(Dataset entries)
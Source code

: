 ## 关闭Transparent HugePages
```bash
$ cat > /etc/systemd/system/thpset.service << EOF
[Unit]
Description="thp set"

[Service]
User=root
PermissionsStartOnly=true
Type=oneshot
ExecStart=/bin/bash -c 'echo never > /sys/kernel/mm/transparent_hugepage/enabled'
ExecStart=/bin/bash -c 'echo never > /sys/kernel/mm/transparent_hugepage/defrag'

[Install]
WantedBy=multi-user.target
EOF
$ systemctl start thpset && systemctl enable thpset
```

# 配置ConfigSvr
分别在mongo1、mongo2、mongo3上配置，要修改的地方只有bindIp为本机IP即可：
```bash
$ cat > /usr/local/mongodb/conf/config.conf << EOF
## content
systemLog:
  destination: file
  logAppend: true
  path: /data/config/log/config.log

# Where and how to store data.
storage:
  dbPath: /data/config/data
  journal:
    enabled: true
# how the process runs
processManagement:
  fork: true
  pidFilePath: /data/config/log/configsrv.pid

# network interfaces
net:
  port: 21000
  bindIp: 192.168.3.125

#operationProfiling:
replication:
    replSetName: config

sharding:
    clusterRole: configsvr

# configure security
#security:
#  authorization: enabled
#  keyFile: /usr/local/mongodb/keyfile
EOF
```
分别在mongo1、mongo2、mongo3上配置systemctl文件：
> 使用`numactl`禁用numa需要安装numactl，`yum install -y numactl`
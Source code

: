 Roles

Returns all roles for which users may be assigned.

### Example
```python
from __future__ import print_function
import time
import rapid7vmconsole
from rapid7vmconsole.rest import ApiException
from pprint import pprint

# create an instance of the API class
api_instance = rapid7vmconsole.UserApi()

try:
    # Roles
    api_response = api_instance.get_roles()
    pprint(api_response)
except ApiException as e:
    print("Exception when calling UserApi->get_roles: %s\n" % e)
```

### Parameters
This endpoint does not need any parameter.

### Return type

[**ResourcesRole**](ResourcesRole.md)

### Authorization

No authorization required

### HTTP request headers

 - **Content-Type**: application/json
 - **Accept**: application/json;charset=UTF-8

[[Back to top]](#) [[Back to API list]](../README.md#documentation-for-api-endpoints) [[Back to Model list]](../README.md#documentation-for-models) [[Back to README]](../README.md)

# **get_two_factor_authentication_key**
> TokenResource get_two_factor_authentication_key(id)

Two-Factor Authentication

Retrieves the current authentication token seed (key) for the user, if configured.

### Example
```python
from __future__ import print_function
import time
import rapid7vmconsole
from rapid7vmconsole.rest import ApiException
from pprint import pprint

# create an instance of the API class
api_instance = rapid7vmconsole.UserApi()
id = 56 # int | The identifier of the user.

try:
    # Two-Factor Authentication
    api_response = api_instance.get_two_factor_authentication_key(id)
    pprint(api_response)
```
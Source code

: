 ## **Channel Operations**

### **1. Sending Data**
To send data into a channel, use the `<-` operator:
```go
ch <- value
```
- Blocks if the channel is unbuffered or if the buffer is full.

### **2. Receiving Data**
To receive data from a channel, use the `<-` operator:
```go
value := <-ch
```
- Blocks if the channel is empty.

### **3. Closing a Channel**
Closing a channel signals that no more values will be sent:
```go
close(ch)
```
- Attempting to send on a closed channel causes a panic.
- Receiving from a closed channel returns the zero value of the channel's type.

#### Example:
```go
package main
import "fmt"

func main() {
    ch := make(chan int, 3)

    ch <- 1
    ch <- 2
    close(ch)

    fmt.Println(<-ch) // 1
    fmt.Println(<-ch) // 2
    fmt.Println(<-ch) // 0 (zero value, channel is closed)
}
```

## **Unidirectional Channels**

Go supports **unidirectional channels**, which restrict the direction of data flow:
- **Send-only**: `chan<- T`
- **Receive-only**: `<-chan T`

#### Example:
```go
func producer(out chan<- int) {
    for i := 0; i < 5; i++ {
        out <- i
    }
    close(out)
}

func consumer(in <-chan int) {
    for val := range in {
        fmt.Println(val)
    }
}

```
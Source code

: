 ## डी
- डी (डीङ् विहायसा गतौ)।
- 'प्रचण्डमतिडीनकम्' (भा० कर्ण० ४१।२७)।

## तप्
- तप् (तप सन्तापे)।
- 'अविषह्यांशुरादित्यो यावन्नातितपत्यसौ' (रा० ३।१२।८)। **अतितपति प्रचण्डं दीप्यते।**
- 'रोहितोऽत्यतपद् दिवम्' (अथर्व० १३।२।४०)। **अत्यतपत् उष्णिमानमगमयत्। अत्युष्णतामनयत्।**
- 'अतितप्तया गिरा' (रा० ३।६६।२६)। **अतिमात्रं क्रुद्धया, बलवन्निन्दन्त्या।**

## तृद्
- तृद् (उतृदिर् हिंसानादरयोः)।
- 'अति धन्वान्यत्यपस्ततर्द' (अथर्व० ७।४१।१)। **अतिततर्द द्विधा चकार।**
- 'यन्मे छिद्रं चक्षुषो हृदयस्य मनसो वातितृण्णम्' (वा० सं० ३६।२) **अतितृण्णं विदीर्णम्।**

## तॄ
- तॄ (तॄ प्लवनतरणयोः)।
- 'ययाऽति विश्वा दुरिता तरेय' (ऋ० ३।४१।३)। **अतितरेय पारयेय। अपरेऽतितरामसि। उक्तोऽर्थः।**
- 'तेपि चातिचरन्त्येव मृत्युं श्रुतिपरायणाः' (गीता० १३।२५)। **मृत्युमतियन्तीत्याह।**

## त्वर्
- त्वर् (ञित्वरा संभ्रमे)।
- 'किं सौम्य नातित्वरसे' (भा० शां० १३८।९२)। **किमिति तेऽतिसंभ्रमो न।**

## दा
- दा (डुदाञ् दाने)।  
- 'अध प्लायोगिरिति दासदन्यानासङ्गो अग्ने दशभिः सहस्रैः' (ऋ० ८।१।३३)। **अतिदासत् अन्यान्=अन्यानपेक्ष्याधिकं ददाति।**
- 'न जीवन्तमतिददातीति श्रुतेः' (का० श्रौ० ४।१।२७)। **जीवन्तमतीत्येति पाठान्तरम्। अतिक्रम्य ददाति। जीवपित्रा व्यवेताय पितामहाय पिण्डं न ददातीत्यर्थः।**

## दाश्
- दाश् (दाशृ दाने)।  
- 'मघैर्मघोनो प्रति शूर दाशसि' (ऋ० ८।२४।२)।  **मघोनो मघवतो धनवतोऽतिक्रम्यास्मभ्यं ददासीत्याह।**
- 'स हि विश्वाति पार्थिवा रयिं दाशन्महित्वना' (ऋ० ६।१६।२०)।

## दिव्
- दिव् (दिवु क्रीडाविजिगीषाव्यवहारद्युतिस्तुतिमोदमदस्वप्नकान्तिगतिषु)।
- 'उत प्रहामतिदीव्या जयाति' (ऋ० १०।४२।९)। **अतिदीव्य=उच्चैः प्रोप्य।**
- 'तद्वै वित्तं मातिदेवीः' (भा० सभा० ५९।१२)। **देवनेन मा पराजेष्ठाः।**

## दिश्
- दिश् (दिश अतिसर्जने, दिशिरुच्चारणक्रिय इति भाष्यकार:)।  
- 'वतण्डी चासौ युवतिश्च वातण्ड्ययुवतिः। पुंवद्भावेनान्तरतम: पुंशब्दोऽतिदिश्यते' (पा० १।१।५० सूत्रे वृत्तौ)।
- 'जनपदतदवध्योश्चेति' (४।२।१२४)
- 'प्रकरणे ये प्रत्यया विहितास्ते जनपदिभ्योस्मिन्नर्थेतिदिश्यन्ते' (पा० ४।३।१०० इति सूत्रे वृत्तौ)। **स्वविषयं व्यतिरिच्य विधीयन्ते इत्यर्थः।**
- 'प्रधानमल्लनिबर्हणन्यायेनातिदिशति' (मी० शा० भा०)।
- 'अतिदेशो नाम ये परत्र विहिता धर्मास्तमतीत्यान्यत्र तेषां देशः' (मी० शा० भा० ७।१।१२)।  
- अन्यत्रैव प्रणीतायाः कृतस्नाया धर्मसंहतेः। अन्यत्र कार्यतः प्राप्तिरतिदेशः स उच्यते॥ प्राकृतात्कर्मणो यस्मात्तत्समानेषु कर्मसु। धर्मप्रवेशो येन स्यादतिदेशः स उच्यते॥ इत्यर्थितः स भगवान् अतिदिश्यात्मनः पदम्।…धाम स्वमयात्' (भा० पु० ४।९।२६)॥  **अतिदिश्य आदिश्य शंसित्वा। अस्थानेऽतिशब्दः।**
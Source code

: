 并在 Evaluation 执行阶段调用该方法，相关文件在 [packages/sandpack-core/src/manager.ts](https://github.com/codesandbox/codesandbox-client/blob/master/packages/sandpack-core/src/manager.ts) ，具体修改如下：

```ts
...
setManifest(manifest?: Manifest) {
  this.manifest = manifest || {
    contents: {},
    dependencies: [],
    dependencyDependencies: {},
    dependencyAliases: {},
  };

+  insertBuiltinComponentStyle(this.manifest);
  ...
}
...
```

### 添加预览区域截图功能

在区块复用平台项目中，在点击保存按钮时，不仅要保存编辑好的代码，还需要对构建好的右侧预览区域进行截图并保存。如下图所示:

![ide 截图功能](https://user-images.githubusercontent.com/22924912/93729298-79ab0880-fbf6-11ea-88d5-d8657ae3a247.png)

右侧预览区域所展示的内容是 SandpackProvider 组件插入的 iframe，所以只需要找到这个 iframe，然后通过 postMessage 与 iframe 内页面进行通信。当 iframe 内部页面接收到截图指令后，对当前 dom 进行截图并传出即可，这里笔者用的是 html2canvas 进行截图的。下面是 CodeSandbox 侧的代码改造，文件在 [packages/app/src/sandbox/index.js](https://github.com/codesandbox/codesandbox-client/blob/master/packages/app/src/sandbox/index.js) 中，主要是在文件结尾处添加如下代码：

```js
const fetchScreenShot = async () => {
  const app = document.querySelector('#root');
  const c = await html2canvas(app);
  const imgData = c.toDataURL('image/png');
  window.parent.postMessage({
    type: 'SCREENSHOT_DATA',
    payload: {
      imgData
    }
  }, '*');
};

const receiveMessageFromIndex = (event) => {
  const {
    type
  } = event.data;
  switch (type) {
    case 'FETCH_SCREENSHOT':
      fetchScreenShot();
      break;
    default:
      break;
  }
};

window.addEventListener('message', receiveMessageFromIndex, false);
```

YOUR ASSIGNMENT » Please show, exactly as written, every line above that contains the word "kernel".

ANSWER TO THIS PROBLEM »
ExecStart=/bin/bash -c 'echo never > /sys/kernel/mm/transparent_hugepage/enabled'
ExecStart=/bin/bash -c 'echo never > /sys/kernel/mm/transparent_hugepage/defrag'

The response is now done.